Toward this end, I propose a research program scaffolded around the transformation and consequences of welfare policies (with “welfare” interpreted loosely), but whose locus of inquiry is what Thomas Bender calls the making of public culture. Public culture encompasses the sites and processes whereby social groups interact and contest for the power to define legitimate social meanings – in my own work, around the meanings of “public” and “private” – for the polity. This is not consensus or pluralist history, insofar as it critically examines how and why some groups and identities are not represented in these contests. It is, however, unapologetically built around interaction. Not as a way of avoiding questions of power and domination, but of more fully understanding and interrogating it: in Julian Zelizer’s words “how it was structured and changed, where it was contested what its impact was, and what assumptions shaped the discourse that framed it.” To this end, highlighting brief moments of social democratic deliberations or inter-group interactions is not enough: our study must also encompass the translation of (some) of these meanings into actual policies, along with their effects. If this entails a closer examination of institutional formations and interactions that many cultural historians have become accustomed to, so much the better.

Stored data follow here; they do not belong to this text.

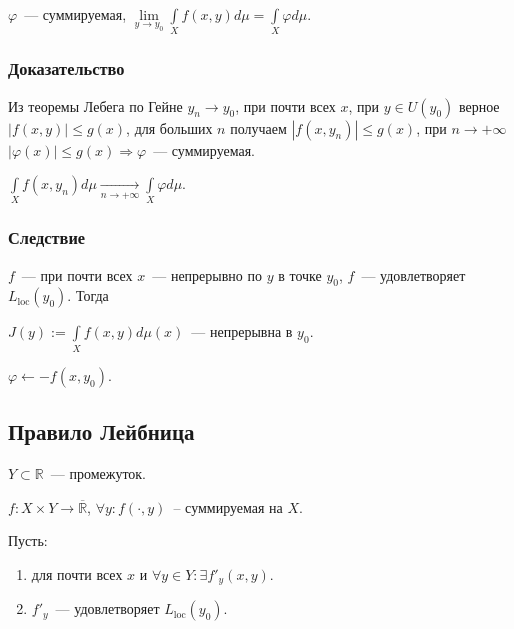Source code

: \documentclass{article}
\begin{document}
        $\varphi$~--- суммируемая, $\lim\limits_{y \rightarrow y_0} \int\limits_X f(x, y) d \mu = \int\limits_X \varphi d \mu$.
    
        \subsubsection{Доказательство}
        
            Из теоремы Лебега по Гейне $y_n \rightarrow y_0$, при почти всех $x$, при $y \in U(y_0)$ верное $\left| f(x, y) \right| \leqslant g(x)$, для больших $n$ получаем $\left| f(x, y_n) \right| \leqslant g(x)$, при $n \rightarrow +\infty$ $\left| \varphi(x) \right| \leqslant g(x) \Rightarrow \varphi$~--- суммируемая.
            
            $\int\limits_X f(x, y_n) d \mu \xrightarrow[n \rightarrow +\infty]{} \int\limits_X \varphi d \mu$.
            
        \subsubsection{Следствие}
        
            $f$~--- при почти всех $x$~--- непрерывно по $y$ в точке $y_0$, $f$~--- удовлетворяет $L_{\mathrm{loc}}(y_0)$. Тогда
            
            $J(y) := \int\limits_X f(x, y) d \mu (x)$~--- непрерывна в $y_0$.
            
            $\varphi \leftarrow -f(x, y_0)$.
            
    \subsection{Правило Лейбница}
    
        $Y \subset \mathbb{R}$~--- промежуток.
        
        $f : X \times Y \rightarrow \overline{\mathbb{R}}$, $\forall y : f (\cdot, y)$~-- суммируемая на $X$. 
        
        Пусть:
        
        \begin{enumerate}
        
            \item для почти всех $x$ и $\forall y \in Y : \exists f'_y(x, y)$.
            
            \item $f'_y$~--- удовлетворяет $L_{\mathrm{loc}}(y_0)$.
            
        \end{enumerate}
        
\end{document}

What does all of this, finally, have to do with the city? We cannot naively assume that urban areas are, either historically or theoretically, the most generative space for social politics. However, they remain unparalleled as a site for investigating and comparing interactions at their most complex, heterogeneous, and dense. And in our investigations, we will need to deploy the methodologies of intellectual history in order to fully understand the contexts and complexes around the meaning of those keywords – public, private, solidarity, fragmentation – that are all-too-often unreflexively deployed by well-meaning commentators and chroniclers alike.
July 27, 2016 at 11:49 am
Interesting, Daniel! There’s also currently a revival of interest in the welfare state in British history, where it looms very large as definitional of the post-WWII social contract. I don’t know whether you’ve looked at that literature at all, but I’d be curious about whether you have any thoughts about how to compare it.